Les réactions vives sont intéressantes à plusieurs égards. La « classe politique » de Berlin a pris ses distances relativement vite. Non seulement les représentants du SPD, comme M. Gabriel et le bourgmestre de Berlin, Klaus Wowereit, pour qui et avec qui M. Sarrazin a travaillé pendant de longues années, mais aussi la chancelière Angela Merkel ont déclaré leur opposition aux idées de M. Sarrazin. En même temps, un sondage relève que 43% seulement des sondés proches du SPD ne sont pas d’accord avec les thèses de cet « enfant terrible » de la social-démocratie berlinoise, alors que 36% le soutiennent. Parmi les proches de la démocratie chrétienne, les chiffres lui sont encore plus favorables : 45% lui donnent raison, et 43% seulement ne sont pas d’accord.
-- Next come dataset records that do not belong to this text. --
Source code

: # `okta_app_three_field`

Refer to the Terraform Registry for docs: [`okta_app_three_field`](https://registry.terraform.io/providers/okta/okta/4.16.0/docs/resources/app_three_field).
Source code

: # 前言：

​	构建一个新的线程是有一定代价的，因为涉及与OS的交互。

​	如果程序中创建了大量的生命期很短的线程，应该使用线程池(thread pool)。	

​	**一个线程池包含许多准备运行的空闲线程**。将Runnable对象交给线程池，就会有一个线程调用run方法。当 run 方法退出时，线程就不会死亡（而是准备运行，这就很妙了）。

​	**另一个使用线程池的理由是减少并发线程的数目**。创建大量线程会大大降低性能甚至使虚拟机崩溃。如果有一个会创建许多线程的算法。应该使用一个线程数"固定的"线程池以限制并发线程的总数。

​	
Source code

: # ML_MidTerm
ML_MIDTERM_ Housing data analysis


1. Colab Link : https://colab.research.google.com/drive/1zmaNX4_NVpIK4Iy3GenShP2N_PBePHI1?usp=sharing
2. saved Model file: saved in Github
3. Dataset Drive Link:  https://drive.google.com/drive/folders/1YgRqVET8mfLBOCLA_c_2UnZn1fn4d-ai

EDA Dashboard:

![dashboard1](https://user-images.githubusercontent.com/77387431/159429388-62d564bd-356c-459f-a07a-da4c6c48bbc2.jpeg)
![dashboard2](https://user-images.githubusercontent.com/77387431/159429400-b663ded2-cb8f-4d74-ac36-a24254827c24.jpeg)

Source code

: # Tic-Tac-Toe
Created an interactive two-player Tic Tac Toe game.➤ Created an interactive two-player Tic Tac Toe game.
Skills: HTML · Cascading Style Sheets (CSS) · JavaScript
Mais les réactions les plus intéressantes viennent de la communauté immigrée. Des immigrés musulmans bien intégrés deviennent plus nombreux à défier l’auteur publiquement. Des journalistes allemands d’origine turque commencent à parler d’une intégration généralement réussie de la plupart des immigrés – « mais il faut du temps » ; mais aussi : « jamais, je ne me sentais plus turque que maintenant » (en réaction aux thèses de ce livre), écrit une journaliste de l’hebdomadaire libéral die Zeit. Ainsi, avec son livre, M. Sarrazin mettrait en danger l’acquis de l’intégration et, en même temps, un des éléments politiques clés de ses amis sociaux-démocrates.

Le débat sur les thèses de Sarrazin a peut-être fait apparaître un intérêt et une sensibilité accrus pour la situation des immigrés en Allemagne. Il a surtout fait apparaître une acceptation, ouverte ou tacite, par un grand nombre d’Allemands de thèses simplistes, voire ouvertement racistes concernant l’immigration.